Assigned task
Check each line of the material below for "secondes", then copy the ones that contain it.

= = = = =

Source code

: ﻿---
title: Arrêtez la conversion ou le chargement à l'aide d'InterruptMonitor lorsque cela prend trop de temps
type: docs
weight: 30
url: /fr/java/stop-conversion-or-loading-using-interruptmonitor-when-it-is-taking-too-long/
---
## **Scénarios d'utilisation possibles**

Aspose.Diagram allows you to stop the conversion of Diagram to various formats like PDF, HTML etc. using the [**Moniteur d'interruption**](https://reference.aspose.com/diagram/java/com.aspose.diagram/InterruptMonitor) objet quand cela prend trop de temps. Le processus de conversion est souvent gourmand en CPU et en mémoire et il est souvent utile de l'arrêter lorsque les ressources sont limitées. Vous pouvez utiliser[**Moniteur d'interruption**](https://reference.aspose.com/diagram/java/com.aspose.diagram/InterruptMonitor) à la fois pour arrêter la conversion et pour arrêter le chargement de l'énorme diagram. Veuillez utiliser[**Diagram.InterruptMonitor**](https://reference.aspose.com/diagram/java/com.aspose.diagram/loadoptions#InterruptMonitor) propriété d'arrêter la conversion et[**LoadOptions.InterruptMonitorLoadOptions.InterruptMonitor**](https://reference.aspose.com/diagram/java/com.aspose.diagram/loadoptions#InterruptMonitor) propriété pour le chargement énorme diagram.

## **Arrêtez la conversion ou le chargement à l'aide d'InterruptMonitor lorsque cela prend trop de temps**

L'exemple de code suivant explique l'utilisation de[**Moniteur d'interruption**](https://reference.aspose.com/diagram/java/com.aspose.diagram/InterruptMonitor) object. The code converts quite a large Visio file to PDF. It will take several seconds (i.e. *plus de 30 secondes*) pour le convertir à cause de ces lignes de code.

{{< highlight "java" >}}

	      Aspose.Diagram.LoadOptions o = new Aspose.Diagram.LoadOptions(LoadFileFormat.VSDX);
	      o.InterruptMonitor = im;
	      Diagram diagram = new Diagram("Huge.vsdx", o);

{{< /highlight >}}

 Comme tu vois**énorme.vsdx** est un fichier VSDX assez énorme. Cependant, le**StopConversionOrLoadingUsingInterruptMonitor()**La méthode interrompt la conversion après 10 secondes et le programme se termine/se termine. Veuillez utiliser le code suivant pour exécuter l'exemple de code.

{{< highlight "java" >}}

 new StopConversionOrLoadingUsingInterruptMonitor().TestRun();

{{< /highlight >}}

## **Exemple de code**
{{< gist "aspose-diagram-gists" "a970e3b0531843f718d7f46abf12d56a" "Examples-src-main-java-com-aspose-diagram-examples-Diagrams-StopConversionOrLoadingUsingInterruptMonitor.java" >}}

= = = = =

Exercise result
L'exemple de code suivant explique l'utilisation de[**Moniteur d'interruption**](https://reference.aspose.com/diagram/java/com.aspose.diagram/InterruptMonitor) object. The code converts quite a large Visio file to PDF. It will take several seconds (i.e. *plus de 30 secondes*) pour le convertir à cause de ces lignes de code.
 Comme tu vois**énorme.vsdx** est un fichier VSDX assez énorme. Cependant, le**StopConversionOrLoadingUsingInterruptMonitor()**La méthode interrompt la conversion après 10 secondes et le programme se termine/se termine. Veuillez utiliser le code suivant pour exécuter l'exemple de code.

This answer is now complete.